Either party may bring an action in any court of competent jurisdiction to compel arbitration under this Agreement and to enforce an arbitration award. Except as otherwise provided in this Agreement, both the Company and the Executive agree that neither of them shall initiate or prosecute any lawsuit or administrative action in any way related to any claim covered by this Agreement.
(c) Any claim which either party has against the other party that could be submitted for resolution pursuant to this Section must be presented in writing by the claiming party to the other party within one year of the date the claiming party knew or should have known of the facts giving rise to the claim, except that claims arising out of or related to the termination of the Executive’s employment must be presented by him within one year of the Date of Termination. Unless the party against whom any claim is asserted waives the time limits set forth above, any claim not brought within the time periods specified shall be waived and forever barred, even if there is a federal or state statute of limitations which would have given more time to pursue the claim.

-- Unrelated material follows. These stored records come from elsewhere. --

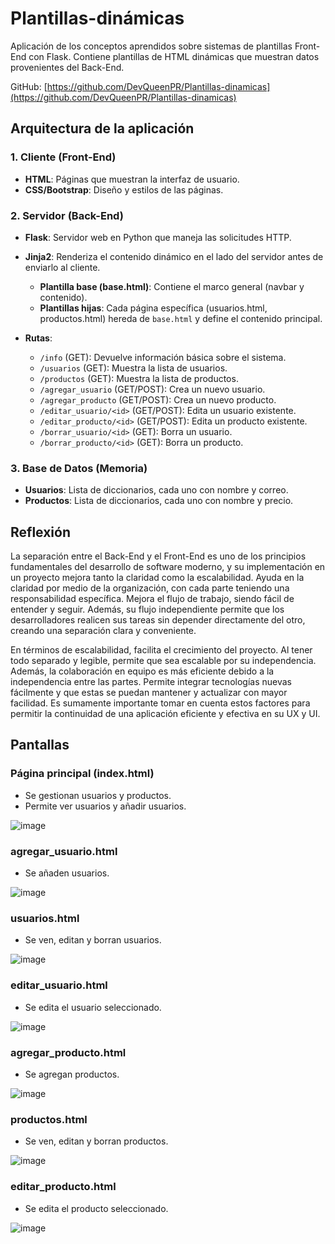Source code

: # Plantillas-dinámicas

Aplicación de los conceptos aprendidos sobre sistemas de plantillas Front-End con Flask. Contiene plantillas de HTML dinámicas que muestran datos provenientes del Back-End.

GitHub: [https://github.com/DevQueenPR/Plantillas-dinamicas](https://github.com/DevQueenPR/Plantillas-dinamicas)

## Arquitectura de la aplicación

### 1. Cliente (Front-End)
- **HTML**: Páginas que muestran la interfaz de usuario.
- **CSS/Bootstrap**: Diseño y estilos de las páginas.

### 2. Servidor (Back-End)
- **Flask**: Servidor web en Python que maneja las solicitudes HTTP.
- **Jinja2**: Renderiza el contenido dinámico en el lado del servidor antes de enviarlo al cliente.
  - **Plantilla base (base.html)**: Contiene el marco general (navbar y contenido).
  - **Plantillas hijas**: Cada página específica (usuarios.html, productos.html) hereda de `base.html` y define el contenido principal.

- **Rutas**:
  - `/info` (GET): Devuelve información básica sobre el sistema.
  - `/usuarios` (GET): Muestra la lista de usuarios.
  - `/productos` (GET): Muestra la lista de productos.
  - `/agregar_usuario` (GET/POST): Crea un nuevo usuario.
  - `/agregar_producto` (GET/POST): Crea un nuevo producto.
  - `/editar_usuario/<id>` (GET/POST): Edita un usuario existente.
  - `/editar_producto/<id>` (GET/POST): Edita un producto existente.
  - `/borrar_usuario/<id>` (GET): Borra un usuario.
  - `/borrar_producto/<id>` (GET): Borra un producto.

### 3. Base de Datos (Memoria)
- **Usuarios**: Lista de diccionarios, cada uno con nombre y correo.
- **Productos**: Lista de diccionarios, cada uno con nombre y precio.

## Reflexión

La separación entre el Back-End y el Front-End es uno de los principios fundamentales del desarrollo de software moderno, y su implementación en un proyecto mejora tanto la claridad como la escalabilidad. Ayuda en la claridad por medio de la organización, con cada parte teniendo una responsabilidad específica. Mejora el flujo de trabajo, siendo fácil de entender y seguir. Además, su flujo independiente permite que los desarrolladores realicen sus tareas sin depender directamente del otro, creando una separación clara y conveniente.

En términos de escalabilidad, facilita el crecimiento del proyecto. Al tener todo separado y legible, permite que sea escalable por su independencia. Además, la colaboración en equipo es más eficiente debido a la independencia entre las partes. Permite integrar tecnologías nuevas fácilmente y que estas se puedan mantener y actualizar con mayor facilidad. Es sumamente importante tomar en cuenta estos factores para permitir la continuidad de una aplicación eficiente y efectiva en su UX y UI.

## Pantallas

### Página principal (index.html)
- Se gestionan usuarios y productos.
- Permite ver usuarios y añadir usuarios.

![image](https://github.com/user-attachments/assets/a8b1b40e-79ca-4ec9-a6b5-9ee0de7091fb)


### agregar_usuario.html
- Se añaden usuarios.

![image](https://github.com/user-attachments/assets/1e41bb5f-7775-46a1-b7f1-7da66cf2e44e)


### usuarios.html
- Se ven, editan y borran usuarios.

![image](https://github.com/user-attachments/assets/4e2ed950-1560-4d72-94c5-0319886ce80e)


### editar_usuario.html
- Se edita el usuario seleccionado.

![image](https://github.com/user-attachments/assets/888396e5-d8ff-4929-a346-da31e376e5cc)


### agregar_producto.html
- Se agregan productos.

![image](https://github.com/user-attachments/assets/b9d54abc-239c-4ace-b5d9-eb8efb35596f)


### productos.html
- Se ven, editan y borran productos.

![image](https://github.com/user-attachments/assets/15b87474-f197-4cff-9ff7-74217fc7f8a8)


### editar_producto.html
- Se edita el producto seleccionado.

![image](https://github.com/user-attachments/assets/c0aba104-1409-435d-976d-e4da1bd474df)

(d) The Company shall advance the costs and expenses of the arbitrator. In any arbitration to enforce any of the provisions or rights under this Agreement, the unsuccessful party in such arbitration, as determined by the arbitrator, shall pay to the successful party or parties all costs, expenses and reasonable attorneys’ fees incurred therein by such party or parties (including without limitation such costs, expenses and fees on any appeals), and if such successful party or parties shall recover an award in any such arbitration proceeding, such costs, expenses and attorneys’ fees shall be included as part of such award. Notwithstanding the foregoing provision, in no event shall the successful party or parties be entitled to recover an amount from the unsuccessful party for costs, expenses and attorneys’ fees that exceeds the unsuccessful party’s costs, expenses and attorneys’ fees in connection with the action or proceeding.

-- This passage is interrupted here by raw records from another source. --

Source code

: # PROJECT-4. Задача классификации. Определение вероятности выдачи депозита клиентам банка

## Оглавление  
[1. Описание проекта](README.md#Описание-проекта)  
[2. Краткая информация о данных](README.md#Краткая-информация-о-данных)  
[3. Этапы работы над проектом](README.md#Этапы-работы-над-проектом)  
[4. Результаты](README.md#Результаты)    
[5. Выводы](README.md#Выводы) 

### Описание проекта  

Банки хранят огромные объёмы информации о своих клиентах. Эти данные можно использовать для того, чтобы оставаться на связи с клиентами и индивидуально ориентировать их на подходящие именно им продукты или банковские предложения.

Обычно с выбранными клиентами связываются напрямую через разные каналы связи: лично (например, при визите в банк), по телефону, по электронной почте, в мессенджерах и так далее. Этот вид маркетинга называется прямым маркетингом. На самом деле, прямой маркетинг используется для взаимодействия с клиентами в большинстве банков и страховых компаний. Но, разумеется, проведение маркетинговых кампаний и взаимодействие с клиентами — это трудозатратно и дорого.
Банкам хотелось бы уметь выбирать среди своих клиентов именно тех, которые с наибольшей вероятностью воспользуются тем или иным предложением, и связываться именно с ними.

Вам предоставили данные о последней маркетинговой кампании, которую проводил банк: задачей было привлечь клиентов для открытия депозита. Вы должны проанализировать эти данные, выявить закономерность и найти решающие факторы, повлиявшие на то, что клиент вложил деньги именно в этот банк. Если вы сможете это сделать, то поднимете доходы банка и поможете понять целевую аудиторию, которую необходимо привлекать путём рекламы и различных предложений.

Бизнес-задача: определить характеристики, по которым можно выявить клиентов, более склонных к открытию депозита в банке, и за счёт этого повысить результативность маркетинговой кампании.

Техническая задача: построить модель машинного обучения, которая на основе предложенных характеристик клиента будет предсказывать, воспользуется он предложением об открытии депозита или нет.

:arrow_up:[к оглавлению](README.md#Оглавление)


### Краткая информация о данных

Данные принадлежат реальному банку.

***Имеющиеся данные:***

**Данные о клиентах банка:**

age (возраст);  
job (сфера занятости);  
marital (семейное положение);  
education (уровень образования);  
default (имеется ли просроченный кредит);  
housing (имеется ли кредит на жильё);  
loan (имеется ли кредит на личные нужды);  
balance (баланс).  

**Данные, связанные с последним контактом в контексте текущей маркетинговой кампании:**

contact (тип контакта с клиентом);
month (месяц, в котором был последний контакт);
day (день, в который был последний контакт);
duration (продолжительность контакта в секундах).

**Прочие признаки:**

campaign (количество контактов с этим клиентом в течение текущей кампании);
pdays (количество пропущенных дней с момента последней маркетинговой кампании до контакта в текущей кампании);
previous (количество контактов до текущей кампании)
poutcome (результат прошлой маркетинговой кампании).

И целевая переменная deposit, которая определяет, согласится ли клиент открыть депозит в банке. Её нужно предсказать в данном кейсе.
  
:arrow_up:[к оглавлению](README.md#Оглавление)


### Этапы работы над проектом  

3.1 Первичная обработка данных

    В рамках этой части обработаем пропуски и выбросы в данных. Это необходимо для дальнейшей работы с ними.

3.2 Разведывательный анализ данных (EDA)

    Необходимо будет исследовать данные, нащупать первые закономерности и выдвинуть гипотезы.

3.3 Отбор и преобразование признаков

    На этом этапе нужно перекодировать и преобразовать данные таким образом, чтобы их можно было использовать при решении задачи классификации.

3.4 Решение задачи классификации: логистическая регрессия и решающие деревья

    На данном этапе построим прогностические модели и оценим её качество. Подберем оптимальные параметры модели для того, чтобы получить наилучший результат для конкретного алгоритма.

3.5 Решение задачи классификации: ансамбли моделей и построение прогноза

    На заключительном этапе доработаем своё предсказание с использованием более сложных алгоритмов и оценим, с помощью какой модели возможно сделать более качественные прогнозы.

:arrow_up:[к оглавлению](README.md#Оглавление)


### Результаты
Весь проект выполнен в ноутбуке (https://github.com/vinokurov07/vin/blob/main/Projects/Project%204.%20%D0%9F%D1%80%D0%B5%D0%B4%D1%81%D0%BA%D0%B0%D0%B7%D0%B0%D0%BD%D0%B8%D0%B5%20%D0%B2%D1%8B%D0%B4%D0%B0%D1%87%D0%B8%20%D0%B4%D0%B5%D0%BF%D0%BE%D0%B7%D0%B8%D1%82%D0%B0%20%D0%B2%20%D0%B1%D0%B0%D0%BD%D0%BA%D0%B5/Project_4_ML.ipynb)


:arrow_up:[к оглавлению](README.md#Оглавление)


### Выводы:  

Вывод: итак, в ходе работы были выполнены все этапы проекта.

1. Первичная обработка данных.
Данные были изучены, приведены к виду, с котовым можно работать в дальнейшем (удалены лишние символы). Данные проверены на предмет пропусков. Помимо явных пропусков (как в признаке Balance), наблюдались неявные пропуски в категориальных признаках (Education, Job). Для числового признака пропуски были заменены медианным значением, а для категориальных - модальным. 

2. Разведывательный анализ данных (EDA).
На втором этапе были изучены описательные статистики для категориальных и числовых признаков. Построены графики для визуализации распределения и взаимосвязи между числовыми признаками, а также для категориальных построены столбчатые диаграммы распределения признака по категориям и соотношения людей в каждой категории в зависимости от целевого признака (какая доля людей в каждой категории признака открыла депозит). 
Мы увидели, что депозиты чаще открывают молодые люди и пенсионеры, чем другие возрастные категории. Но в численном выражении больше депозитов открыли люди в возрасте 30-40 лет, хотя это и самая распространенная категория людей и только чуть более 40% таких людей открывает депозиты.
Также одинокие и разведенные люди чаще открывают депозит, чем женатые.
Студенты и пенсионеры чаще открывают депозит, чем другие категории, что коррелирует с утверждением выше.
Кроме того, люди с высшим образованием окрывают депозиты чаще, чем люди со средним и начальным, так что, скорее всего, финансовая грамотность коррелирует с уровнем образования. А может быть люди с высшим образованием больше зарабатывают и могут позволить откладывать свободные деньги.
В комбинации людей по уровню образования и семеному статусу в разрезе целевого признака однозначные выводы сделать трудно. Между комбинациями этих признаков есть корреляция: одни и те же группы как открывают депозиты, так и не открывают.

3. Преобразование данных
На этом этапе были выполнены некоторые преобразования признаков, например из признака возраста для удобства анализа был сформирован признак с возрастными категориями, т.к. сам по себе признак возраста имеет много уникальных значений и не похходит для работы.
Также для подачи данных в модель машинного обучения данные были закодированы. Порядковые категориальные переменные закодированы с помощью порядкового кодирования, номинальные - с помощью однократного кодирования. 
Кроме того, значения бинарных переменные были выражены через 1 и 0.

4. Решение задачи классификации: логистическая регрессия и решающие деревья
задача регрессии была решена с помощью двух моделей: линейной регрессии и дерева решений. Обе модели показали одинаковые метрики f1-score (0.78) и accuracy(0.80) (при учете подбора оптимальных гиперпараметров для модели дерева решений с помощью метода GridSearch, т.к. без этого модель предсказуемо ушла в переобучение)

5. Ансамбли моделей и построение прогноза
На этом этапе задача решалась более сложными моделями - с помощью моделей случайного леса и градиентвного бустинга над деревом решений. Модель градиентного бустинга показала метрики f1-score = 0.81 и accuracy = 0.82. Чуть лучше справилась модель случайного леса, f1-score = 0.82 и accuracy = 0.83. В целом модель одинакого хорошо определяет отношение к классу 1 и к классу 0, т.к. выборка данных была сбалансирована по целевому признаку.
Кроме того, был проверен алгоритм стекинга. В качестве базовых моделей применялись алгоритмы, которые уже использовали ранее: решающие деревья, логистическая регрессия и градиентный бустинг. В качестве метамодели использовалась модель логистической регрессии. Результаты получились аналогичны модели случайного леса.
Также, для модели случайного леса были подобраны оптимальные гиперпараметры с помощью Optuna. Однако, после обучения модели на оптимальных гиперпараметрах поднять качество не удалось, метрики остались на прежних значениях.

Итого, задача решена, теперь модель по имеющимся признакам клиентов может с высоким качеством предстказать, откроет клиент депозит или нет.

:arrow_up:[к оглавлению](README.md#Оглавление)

(e) Any decision and award or order of the arbitrator shall be final and binding upon the parties hereto and judgment thereon may be entered in the Superior Court of the State of California or any other court having jurisdiction.
(f) Each of the above terms and conditions shall have separate validity, and the invalidity of any part thereof shall not affect the remaining parts.
(g) Any decision and award or order of the arbitrator shall be final and binding between the parties as to all claims which were or could have been raised in connection with the dispute to the full extent permitted by law. In all other cases the parties agree that the decision of the arbitrator shall be a condition precedent to the institution or maintenance of any legal, equitable, administrative, or other formal proceeding by the employee in connection with the dispute, and that the decision and opinion of the arbitrator may be presented in any other forum on the merits of the dispute.
IN WITNESS WHEREOF, the Executive has executed this Agreement and, pursuant to the authorization from the Compensation and Executive Personnel Committee of the Board of Directors, the Company has caused this Agreement to be executed, all as of the day and year first above written.